Os mais velhos e os jovens foram os que reagiram primeiro. Exaustos de tanto ouvir notícias desastrosas desligaram as televisões. Passaram a selecionar o que assistiam. Mais aliviados, deram um grande passo para retomar as rédeas de suas vidas. Mas…. aos poucos, fomos novamente capturados.

Quando fomos atrás de nossos interesses nas mídias sociais, o bombardeio mudou de configuração. Fomos inundados por inúmeras sugestões e ofertas, em cada movimento digital que fazíamos.  Após um tempo, nem foi mais preciso digitar, basta estar conversando e falar com clareza de um interesse qualquer, para em seguida sermos inundados pelas ofertas no Facebook ou no Google, pois estas empresas ouvem literalmente o que falamos e repassam para seus parceiros nossos interesses. Fomos sendo seduzidos pela nossa curiosidade e pelo desejo da “oportunidade única” e assim novamente capturados pelas incontáveis lives, shows, cursos gratuitos, informações diversas enfim… e, estamos novamente atordoados por tantas opções (sempre “talhados” ao nosso gosto). Excessivamente estimulado, nosso cérebro tem dificuldade de “desligar” e os distúrbios do sono aparecem e com isso, mais e mais problemas.

Está em suas mãos, novamente, dizer: Chega! Basta! Perceba que você está sendo induzido a fazer escolhas sem se questionar, sem estabelecer prioridades. Você faz escolhas sem avaliar, sem sentir se o momento é este. Você está sendo levado a fazer a suas escolhas, no tempo do outro. Então pare.

Primeiro veja se isso está lhe acontecendo. Se permita o silêncio. Sente-se numa cadeira confortável e mire o horizonte, sinta a vida ao seu redor. Permita-se não fazer nada, apenas sentir. A brisa no rosto, os cheiros, os sons…ficar à toa mesmo. Descansa a sua mente.

Há quatro grandes parâmetros para enfrentar (e modificar) uma realidade de forma efetiva: VER, SENTIR, PENSAR E AGIR. Temos sido impulsionados a pensar e agir o tempo todo e negligenciado o ver e o sentir. Sem ver a realidade de maneira mais ampla e profunda, posso ser levado por e para caminhos diferentes dos meus reais objetivos pessoais. Sem verdadeiramente SENTIR, certamente perderei contato com o que me conecta, como pessoa, com o mundo.

Sem pressa, tome contato com você mesmo. Se permita desligar do lá fora. Perceba o que está ao seu lado. O “consumismo intelectual”, via controle pela racionalidade, via fome de conhecimento e até de prazer, se esgarça com a compreensão clara de que tenho limites físicos também para essa “gula”.

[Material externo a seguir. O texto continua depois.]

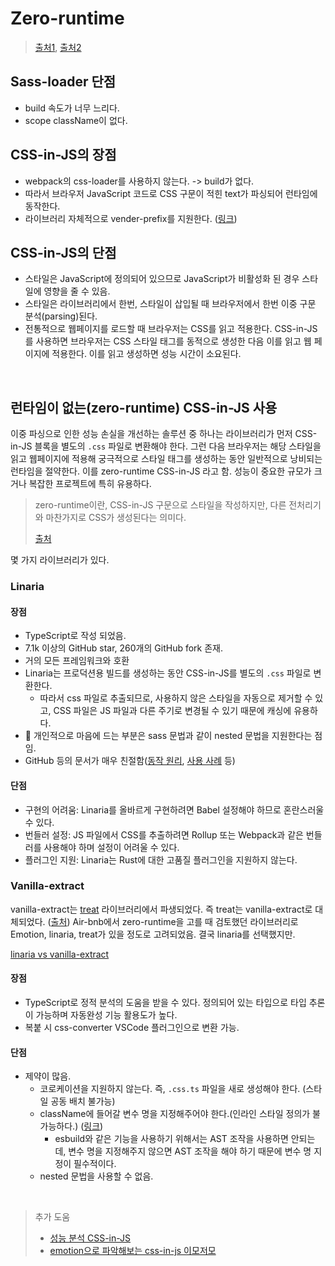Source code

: # Zero-runtime

> [출처1](https://velog.io/@jhlee910609/sass-%EA%B1%B0%EB%91%AC%EB%82%B4%EA%B3%A0-css-in-js-%EC%82%AC%EC%9A%A9%ED%95%98%EA%B8%B0), [출처2](https://blog.logrocket.com/comparing-the-top-zero-runtime-css-in-js-libraries/)

## Sass-loader 단점

- build 속도가 너무 느리다.
- scope className이 없다.

## CSS-in-JS의 장점

- webpack의 css-loader를 사용하지 않는다. -> build가 없다.
- 따라서 브라우저 JavaScript 코드로 CSS 구문이 적힌 text가 파싱되어 런타임에 동작한다.
- 라이브러리 자체적으로 vender-prefix를 지원한다. ([링크](https://css-tricks.com/a-thorough-analysis-of-css-in-js/#aa-automatic-vendor-prefixes))

## CSS-in-JS의 단점

- 스타일은 JavaScript에 정의되어 있으므로 JavaScript가 비활성화 된 경우 스타일에 영향을 줄 수 있음.
- 스타일은 라이브러리에서 한번, 스타일이 삽입될 때 브라우저에서 한번 이중 구문 분석(parsing)된다.
- 전통적으로 웹페이지를 로드할 때 브라우저는 CSS를 읽고 적용한다. CSS-in-JS를 사용하면 브라우저는 CSS 스타일 태그를 동적으로 생성한 다음 이를 읽고 웹 페이지에 적용한다. 이를 읽고 생성하면 성능 시간이 소요된다.

<br/>

## 런타임이 없는(zero-runtime) CSS-in-JS 사용

이중 파싱으로 인한 성능 손실을 개선하는 솔루션 중 하나는 라이브러리가 먼저 CSS-in-JS 블록을 별도의 `.css` 파일로 변환해야 한다. 그런 다음 브라우저는 해당 스타일을 읽고 웹페이지에 적용해 궁극적으로 스타일 태그를 생성하는 동안 일반적으로 낭비되는 런타임을 절약한다. 이를 zero-runtime CSS-in-JS 라고 함. 성능이 중요한 규모가 크거나 복잡한 프로젝트에 특히 유용하다.

> zero-runtime이란, CSS-in-JS 구문으로 스타일을 작성하지만, 다른 전처리기와 마찬가지로 CSS가 생성된다는 의미다.
>
> [출처](https://css-tricks.com/the-unseen-performance-costs-of-modern-css-in-js-libraries/)

몇 가지 라이브러리가 있다.

### Linaria

#### 장점

- TypeScript로 작성 되었음.
- 7.1k 이상의 GitHub star, 260개의 GitHub fork 존재.
- 거의 모든 프레임워크와 호환
- Linaria는 프로덕션용 빌드를 생성하는 동안 CSS-in-JS를 별도의 `.css` 파일로 변환한다.
  - 따라서 css 파일로 추출되므로, 사용하지 않은 스타일을 자동으로 제거할 수 있고, CSS 파일은 JS 파일과 다른 주기로 변경될 수 있기 때문에 캐싱에 유용하다.
- 📌 개인적으로 마음에 드는 부분은 sass 문법과 같이 nested 문법을 지원한다는 점임.
- GitHub 등의 문서가 매우 친절함([동작 원리](https://github.com/callstack/linaria/blob/master/docs/BENEFITS.md), [사용 사례](https://medium.com/airbnb-engineering/airbnbs-trip-to-linaria-dc169230bd12) 등)

#### 단점

- 구현의 어려움: Linaria를 올바르게 구현하려면 Babel 설정해야 하므로 혼란스러울 수 있다.
- 번들러 설정: JS 파일에서 CSS를 추출하려면 Rollup 또는 Webpack과 같은 번들러를 사용해야 하며 설정이 어려울 수 있다.
- 플러그인 지원: Linaria는 Rust에 대한 고품질 플러그인을 지원하지 않는다.

### Vanilla-extract

vanilla-extract는 [treat](https://github.com/seek-oss/treat) 라이브러리에서 파생되었다. 즉 treat는 vanilla-extract로 대체되었다. ([출처](https://github.com/andreipfeiffer/css-in-js#treat)) Air-bnb에서 zero-runtime을 고를 때 검토했던 라이브러리로 Emotion, linaria, treat가 있을 정도로 고려되었음. 결국 linaria를 선택했지만.

[linaria vs vanilla-extract](https://github.com/silviogutierrez/reactivated/discussions/139)

#### 장점

- TypeScript로 정적 분석의 도움을 받을 수 있다. 정의되어 있는 타입으로 타입 추론이 가능하며 자동완성 기능 활용도가 높다.
- 복붙 시 css-converter VSCode 플러그인으로 변환 가능.

#### 단점

- 제약이 많음.
  - 코로케이션을 지원하지 않는다. 즉, `.css.ts` 파일을 새로 생성해야 한다. (스타일 공동 배치 불가능)
  - className에 들어갈 변수 명을 지정해주어야 한다.(인라인 스타일 정의가 불가능하다.) ([링크](https://github.com/vanilla-extract-css/vanilla-extract/discussions/500))
    - esbuild와 같은 기능을 사용하기 위해서는 AST 조작을 사용하면 안되는데, 변수 명을 지정해주지 않으면 AST 조작을 해야 하기 때문에 변수 명 지정이 필수적이다.
  - nested 문법을 사용할 수 없음.

<br/>

> 추가 도움
>
> - [성능 분석 CSS-in-JS](https://css-tricks.com/a-thorough-analysis-of-css-in-js/)
> - [emotion으로 파악해보는 css-in-js 이모저모](https://ideveloper2.dev/blog/2022-01-25--emotion%EC%9C%BC%EB%A1%9C-%ED%8C%8C%EC%95%85%ED%95%B4%EB%B3%B4%EB%8A%94-css-in-js%EC%9D%98-%EC%9D%B4%EB%AA%A8%EC%A0%80%EB%AA%A8/)
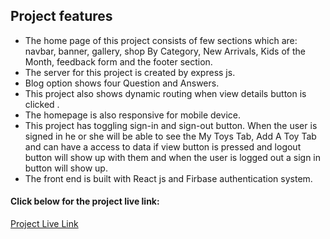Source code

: ## Project features

- The home page of this project consists of few sections which are: navbar, banner, gallery, shop By Category, New Arrivals, Kids of the Month, feedback form and the footer section.
- The server for this project is created by express js.
- Blog option shows four Question and Answers.
- This project also shows dynamic routing when view details button is clicked .
- The homepage is also responsive for mobile device.
- This project has toggling sign-in and sign-out button. When the user is signed in he or she will be able to see the My Toys Tab, Add A Toy Tab and can have a access to data if view button is pressed and logout button will show up with them and when the user is logged out a sign in button will show up.
- The front end is built with React js and Firbase authentication system.

#### Click below for the project live link:

[Project Live Link](https://fancy-cars-ba5f3.web.app/)
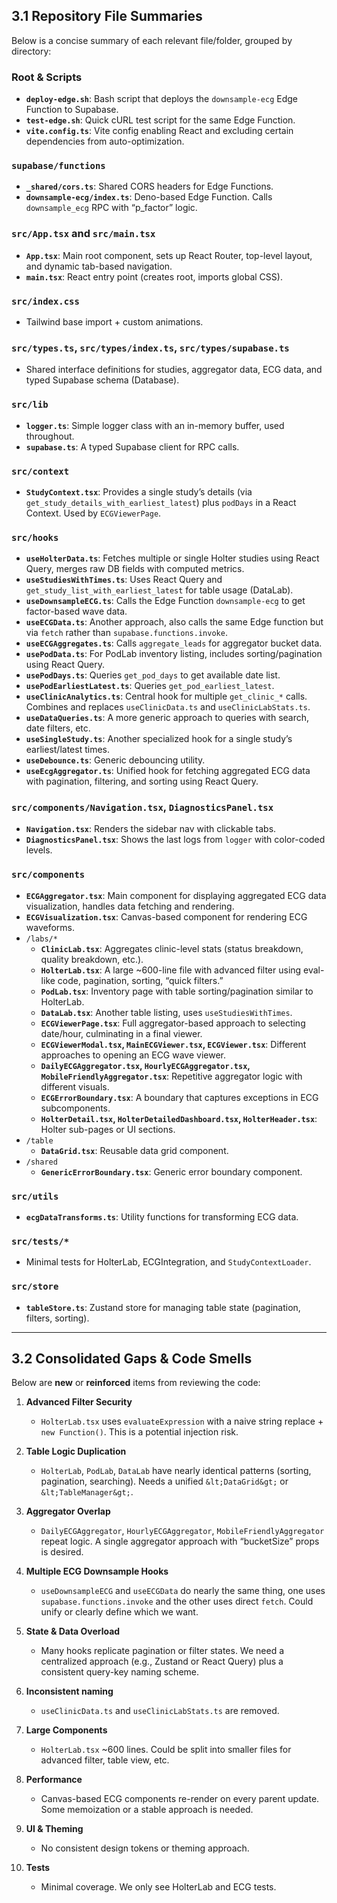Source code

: ## 3.1 **Repository File Summaries**

Below is a concise summary of each relevant file/folder, grouped by directory:

### Root &amp; Scripts
- **`deploy-edge.sh`**: Bash script that deploys the `downsample-ecg` Edge Function to Supabase.
- **`test-edge.sh`**: Quick cURL test script for the same Edge Function.
- **`vite.config.ts`**: Vite config enabling React and excluding certain dependencies from auto-optimization.

### `supabase/functions`
- **`_shared/cors.ts`**: Shared CORS headers for Edge Functions.
- **`downsample-ecg/index.ts`**: Deno-based Edge Function. Calls `downsample_ecg` RPC with “p_factor” logic.

### `src/App.tsx` and `src/main.tsx`
- **`App.tsx`**: Main root component, sets up React Router, top-level layout, and dynamic tab-based navigation.
- **`main.tsx`**: React entry point (creates root, imports global CSS).

### `src/index.css`
- Tailwind base import + custom animations.

### `src/types.ts`, `src/types/index.ts`, `src/types/supabase.ts`
- Shared interface definitions for studies, aggregator data, ECG data, and typed Supabase schema (Database).

### `src/lib`
- **`logger.ts`**: Simple logger class with an in-memory buffer, used throughout.
- **`supabase.ts`**: A typed Supabase client for RPC calls.

### `src/context`
- **`StudyContext.tsx`**: Provides a single study’s details (via `get_study_details_with_earliest_latest`) plus `podDays` in a React Context. Used by `ECGViewerPage`.

### `src/hooks`
- **`useHolterData.ts`**:  Fetches multiple or single Holter studies using React Query, merges raw DB fields with computed metrics.
- **`useStudiesWithTimes.ts`**: Uses React Query and `get_study_list_with_earliest_latest` for table usage (DataLab).
- **`useDownsampleECG.ts`**: Calls the Edge Function `downsample-ecg` to get factor-based wave data.
- **`useECGData.ts`**: Another approach, also calls the same Edge function but via `fetch` rather than `supabase.functions.invoke`.
- **`useECGAggregates.ts`**: Calls `aggregate_leads` for aggregator bucket data.
- **`usePodData.ts`**: For PodLab inventory listing, includes sorting/pagination using React Query.
- **`usePodDays.ts`**: Queries `get_pod_days` to get available date list.
- **`usePodEarliestLatest.ts`**: Queries `get_pod_earliest_latest`.
- **`useClinicAnalytics.ts`**: Central hook for multiple `get_clinic_*` calls.  Combines and replaces `useClinicData.ts` and `useClinicLabStats.ts`.
- **`useDataQueries.ts`**: A more generic approach to queries with search, date filters, etc.
- **`useSingleStudy.ts`**: Another specialized hook for a single study’s earliest/latest times.
- **`useDebounce.ts`**: Generic debouncing utility.
- **`useEcgAggregator.ts`**: Unified hook for fetching aggregated ECG data with pagination, filtering, and sorting using React Query.

### `src/components/Navigation.tsx`, `DiagnosticsPanel.tsx`
- **`Navigation.tsx`**: Renders the sidebar nav with clickable tabs.
- **`DiagnosticsPanel.tsx`**: Shows the last logs from `logger` with color-coded levels.

### `src/components`
- **`ECGAggregator.tsx`**: Main component for displaying aggregated ECG data visualization, handles data fetching and rendering.
- **`ECGVisualization.tsx`**: Canvas-based component for rendering ECG waveforms.
- `/labs/*`
    - **`ClinicLab.tsx`**: Aggregates clinic-level stats (status breakdown, quality breakdown, etc.).
    - **`HolterLab.tsx`**: A large ~600-line file with advanced filter using eval-like code, pagination, sorting, “quick filters.”
    - **`PodLab.tsx`**: Inventory page with table sorting/pagination similar to HolterLab.
    - **`DataLab.tsx`**: Another table listing, uses `useStudiesWithTimes`.
    - **`ECGViewerPage.tsx`**: Full aggregator-based approach to selecting date/hour, culminating in a final viewer.
    - **`ECGViewerModal.tsx`, `MainECGViewer.tsx`, `ECGViewer.tsx`**: Different approaches to opening an ECG wave viewer.
    - **`DailyECGAggregator.tsx`, `HourlyECGAggregator.tsx`, `MobileFriendlyAggregator.tsx`**: Repetitive aggregator logic with different visuals.
    - **`ECGErrorBoundary.tsx`**: A boundary that captures exceptions in ECG subcomponents.
    - **`HolterDetail.tsx`, `HolterDetailedDashboard.tsx`, `HolterHeader.tsx`**: Holter sub-pages or UI sections.
- `/table`
    - **`DataGrid.tsx`**: Reusable data grid component.
- `/shared`
    - **`GenericErrorBoundary.tsx`**: Generic error boundary component.

### `src/utils`
- **`ecgDataTransforms.ts`**: Utility functions for transforming ECG data.

### `src/tests/*`
- Minimal tests for HolterLab, ECGIntegration, and `StudyContextLoader`.

### `src/store`
- **`tableStore.ts`**: Zustand store for managing table state (pagination, filters, sorting).

---

## 3.2 **Consolidated Gaps & Code Smells**

Below are **new** or **reinforced** items from reviewing the code:

1. **Advanced Filter Security**
   - `HolterLab.tsx` uses `evaluateExpression` with a naive string replace + `new Function()`. This is a potential injection risk.

2. **Table Logic Duplication**
   - `HolterLab`, `PodLab`, `DataLab` have nearly identical patterns (sorting, pagination, searching). Needs a unified `&lt;DataGrid&gt;` or `&lt;TableManager&gt;`.

3. **Aggregator Overlap**
   - `DailyECGAggregator`, `HourlyECGAggregator`, `MobileFriendlyAggregator` repeat logic. A single aggregator approach with “bucketSize” props is desired.

4. **Multiple ECG Downsample Hooks**
   - `useDownsampleECG` and `useECGData` do nearly the same thing, one uses `supabase.functions.invoke` and the other uses direct `fetch`. Could unify or clearly define which we want.

5. **State & Data Overload**
   - Many hooks replicate pagination or filter states. We need a centralized approach (e.g., Zustand or React Query) plus a consistent query-key naming scheme.

6. **Inconsistent naming**
    - `useClinicData.ts` and `useClinicLabStats.ts` are removed.

7. **Large Components**
   - `HolterLab.tsx` ~600 lines. Could be split into smaller files for advanced filter, table view, etc.

8. **Performance**
   - Canvas-based ECG components re-render on every parent update. Some memoization or a stable approach is needed.

9. **UI & Theming**
   - No consistent design tokens or theming approach.

10. **Tests**
    - Minimal coverage. We only see HolterLab and ECG tests.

Mais do que isso, é necessário compreender se ao querermos apreender o mundo, estamos deixando de lado o olhar para o aqui e agora. Para dentro de nós e a nossa volta. Deixamos de ver, deixamos de sentir e deixamos de olhar nos olhos, para olhar uma tela.

É isso mesmo que queremos? Interagimos sem verdadeiramente nos conectar conosco mesmo e com as pessoas que amamos e que também está desligado de nós e com os olhos dela na tela.

Me lembrei dos tempos de racionamento de energia. Várias horas com tudo desligado. Restava às pessoas se aquietar, sentar e conversar. Aos poucos com o olho no olho. Era muito bom!!! Experimente isso qualquer dia…

*[email protected]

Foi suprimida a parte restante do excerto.